Das epische Biopic steht in der Tradition von monumentalen Großroduktionen wie "Lawrence von Arabien" oder "Nikolaus und Alexandra" und spielte weltweit 127 Millionen Dollar ein. Im Filmjahr 1982 belegte er den 12. Rang der umsatzstärksten Filme. In Indien, der Heimat von Gandhi, zählt Attenboroughs Film immer noch zu den größten Filmerfolgen aller Zeiten.
Bei der Oscarverleihung 1983 wurde "Gandhi" mit insgesamt 8 Trophäen ausgezeichnet. Richard Attenborough, der sein Herzensprojekt auch finanzierte, durfte den Preis für den besten Film entgegen nehmen und wurde ausserdem als bester Regisseur ausgezeichnet. Preise bekamen auch John Briley fürs beste Originaldrehbuch sowie Billy Williams und Ronnie Taylor für ihre Kamera-Gemeinschafsarbeit. Desweiteren gabs Preise in den Kategorien Bestes Szenenbild, bestes Kostümdesign und bester Schnitt. Nicht zu vergessen den brillianten Hauptdarsteller Ben Kingsley, dem es tatsächlich gelingt die Ausstrahlung des charismatischen kleinen Mannes auf die Leinwand zu zaubern. Eine große Leistung neben der verblüffenden Optik, die dem Makeup Künstler Tom Smith (oscarnominiert, aber kein Sieg) gelang. Begleitet wird diese Lebensgeschichte von der Musik und der Sitar von Ravi Shankar.
Der Kernpunkt des Films bildet die Ideale der Gewaltlosigkeit. Mohandas Karamchand Gandhi wurde am 2.  Oktober 1869 geboren und am 30. Januar 1948 ermordet.
Insgesamt 12 Mal war Gandhi für den Friedensnobelpreis nominiert- zuletzt in seinem Todesjahr 1948. Da der Preis nicht postum verliehen werden kann, entschied das Komitee, in jenem Jahr keinen Preis zu vergeben.
Der Film beginnt auch mit dem Attentat durch Nathuram Godse und erzählt danach im Rückblick das Leben Gandhis. Zuerst seine Zeit in Südafrika im Jahr 1893. Als junger Anwalt, der in England studierte, wird er dort mit der Apartheit konfrontiert und entscheidet sich gegen diese Ungerechtigkeit vorzugehen. Sein Weg ist der gewaltlose Widerstand und tatsächlich kann er gegen die dortige Rassentrennung Erfolge verzeichnen. Bei seiner Rückkehr ins Heimatland hat er dort auch schon einen großen Bekanntheitsgrad und setzt sich weiterhin für die Menschenrechte ein. Mit eindrucksvollen Bildern erlebt der Zuschauer seinen Kampf für die koloniale Ausbeutung durch das Empire. Er setzt sich stark für ein neues, autarkes von der bäuerlichen Lebensweise geprägtes Wirtschaftssystem ein - die Briten wollen allerdings die Kolonie Indien nicht aufgeben und setzen auf Gewalt. General Dyer (Edward Fox) befehligt das Massaker von Amritsar. Nach offiziellen Angaben starben durch den Kugelhagel der britischen Armee 379 gewaltlose Demonstranten, darunter auch Frauen und Kinder. Er ist beim Volk so beliebt, dass seine Hungerstreiks für eine positive Veränderung von Konflikten, wahrgenommen werden und erfolgreich sind. Er tritt für die Versöhnung zwischen Hindus und Muslimen ein. Am Ende wird Indien zwar von der britischen Kolonialherrschaft frei, doch die Unabhängigkeit schafft die Teilung Indiens in zwei neue Staaten: Indien und Pakistan...

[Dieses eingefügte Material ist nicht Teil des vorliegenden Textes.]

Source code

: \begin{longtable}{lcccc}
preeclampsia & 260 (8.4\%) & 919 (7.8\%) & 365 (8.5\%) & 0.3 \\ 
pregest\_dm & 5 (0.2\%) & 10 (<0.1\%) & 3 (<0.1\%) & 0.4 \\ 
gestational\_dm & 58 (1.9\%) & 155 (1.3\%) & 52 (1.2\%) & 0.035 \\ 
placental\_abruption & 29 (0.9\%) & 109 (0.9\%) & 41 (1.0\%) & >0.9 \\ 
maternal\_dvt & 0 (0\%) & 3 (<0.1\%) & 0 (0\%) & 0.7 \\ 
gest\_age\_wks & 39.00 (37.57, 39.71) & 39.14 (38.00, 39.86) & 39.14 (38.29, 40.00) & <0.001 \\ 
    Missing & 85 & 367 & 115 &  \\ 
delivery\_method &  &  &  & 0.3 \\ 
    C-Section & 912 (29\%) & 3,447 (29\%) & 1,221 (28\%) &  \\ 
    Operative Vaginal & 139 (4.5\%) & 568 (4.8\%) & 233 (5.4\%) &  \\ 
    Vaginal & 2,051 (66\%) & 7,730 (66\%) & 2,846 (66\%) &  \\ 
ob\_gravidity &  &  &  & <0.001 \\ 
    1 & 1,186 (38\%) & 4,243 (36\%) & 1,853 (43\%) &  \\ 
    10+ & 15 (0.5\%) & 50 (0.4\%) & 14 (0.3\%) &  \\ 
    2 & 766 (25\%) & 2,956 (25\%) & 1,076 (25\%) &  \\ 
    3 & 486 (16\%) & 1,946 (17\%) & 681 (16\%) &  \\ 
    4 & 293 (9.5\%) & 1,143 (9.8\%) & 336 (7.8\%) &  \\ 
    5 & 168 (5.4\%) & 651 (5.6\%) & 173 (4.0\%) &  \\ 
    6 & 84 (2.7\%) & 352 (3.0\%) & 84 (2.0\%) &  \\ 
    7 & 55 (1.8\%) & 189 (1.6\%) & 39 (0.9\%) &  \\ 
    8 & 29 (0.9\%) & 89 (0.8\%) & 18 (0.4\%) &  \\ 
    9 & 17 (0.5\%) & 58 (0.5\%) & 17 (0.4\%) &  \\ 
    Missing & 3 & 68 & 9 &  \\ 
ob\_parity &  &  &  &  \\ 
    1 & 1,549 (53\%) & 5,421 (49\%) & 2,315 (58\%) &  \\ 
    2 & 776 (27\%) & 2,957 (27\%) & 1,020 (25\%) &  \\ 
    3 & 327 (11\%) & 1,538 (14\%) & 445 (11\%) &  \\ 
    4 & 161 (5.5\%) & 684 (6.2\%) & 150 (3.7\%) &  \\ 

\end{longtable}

Alle diese Stationen werden im Film in wunderbaren Bildern erzählt, der Zuschauer fühlt sich manchmal tatsächlich wie in Indien und nimmt an die Nöten der Bevölkerung teil. Gandhi selbst erscheint als bescheidener Mann, dem Reichtümer nichts bedeuteten, aber die Rechte der Menschen umso mehr. Mit seiner Frau (Rohini Hattangadi) und der Britin Mirabehn (Geraldine James) lebt er in der Abgeschiedenheit und führt ein "reiches" Leben in Armut. Attenborough konnte einige bekannte Filmschauspieler in Nebenrollen für diesen Film verpflichten: Trevor Howard, Martin Sheen, Candice Bergen, Roshan Seth, Saeed Jaffrey, Ian Charleson, Ian Bannen, John Mills und John Gielgud.

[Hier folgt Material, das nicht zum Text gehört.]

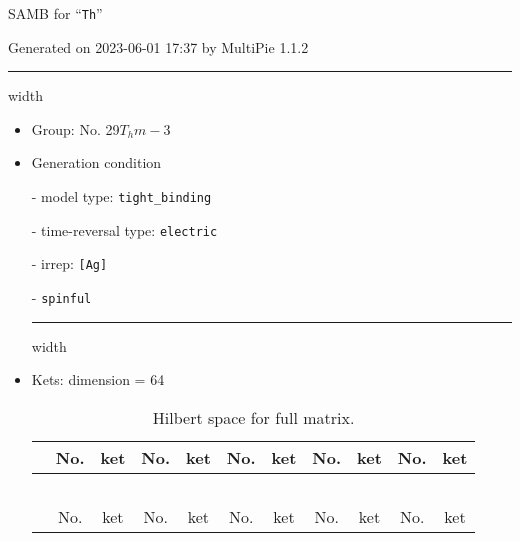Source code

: \documentclass[fleqn,10pt,landscape]{article}
\begin{document}
\setcounter{MaxMatrixCols}{16}

\setlength{\baselineskip}{16pt}
\footnotesize
\begin{center}
\LARGE
SAMB for ``\texttt{Th}''
\end{center}
\begin{flushright}
Generated on 2023-06-01 17:37 by MultiPie 1.1.2
\end{flushright}
\vspace{1cm}


 \hfil \hrule height 1mm width \textwidth \hfil

\begin{itemize}
\item Group: No. 29\quad$T_{h}$\quad$m-3$\quad[ cubic ]

\vspace{5mm}

\item Generation condition

\quad - model type: \texttt{tight_binding}

\quad - time-reversal type: \texttt{electric}

\quad - irrep: \texttt{[Ag]}

\quad - \texttt{spinful}


 \hfil \hrule height 1mm width \textwidth \hfil

\item Kets: dimension = 64
\begin{center}
\renewcommand{\arraystretch}{1.3}
\begin{longtable}{c|cc|cc|cc|cc|cc}
\caption{Hilbert space for full matrix.}
 \\
 \hline \hline
 & No. & ket & No. & ket & No. & ket & No. & ket & No. & ket \\ \hline \endfirsthead

\multicolumn{10}{l}{\tablename\ \thetable{}} \\
 \hline \hline
 & No. & ket & No. & ket & No. & ket & No. & ket & No. & ket \\ \hline \endhead


\end{longtable}
\end{center}
\end{itemize}
\end{document}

Bewertung: 9 von 10 Punkten. 

Gorky Park

























Regie: Michael Apted

Wertvolle Zobel...

Der deutschstämmige Kameramann Ralf D. Bode hatte bereits für seine Arbeit in Michael Apteds "Nashville Lady" eine Oscarnominierung erhalten. Daher wurde er auch drei Jahre später für dessen Thriller "Gorky Park" mit der gleichen Arbeit betraut. Und es gelangen ihm kalte und ungemütliche Bilder der Stadt Moskau zur Zeit des kalten Krieges. Es ist kalt in Moskau und Bodes Bilder gelingt es auch die Atmosphäre noch etwas eisiger aussehen zu lassen. In "Gorky Park" geht es ein verzwicktes Mit- und Gegeneinander zwischen dem KGB, dem CIA und der russischen Polizei. Mehr noch, denn auch geldgierige Westler kommen hinzu, wertvolle Zobel und drei bis zur Unkenntlichkeit verstümmelte Leichen, die im Moskauer Gorky Park aufgefunden werden.
Die Darstellung der sowjetischen Gesellschaft in dieser Zeit ist ein weiterer interessanter Aspekt des Thrillers und der Film selbst basiert auf dem gleichnamigen Roman von Martin Cruz Smith.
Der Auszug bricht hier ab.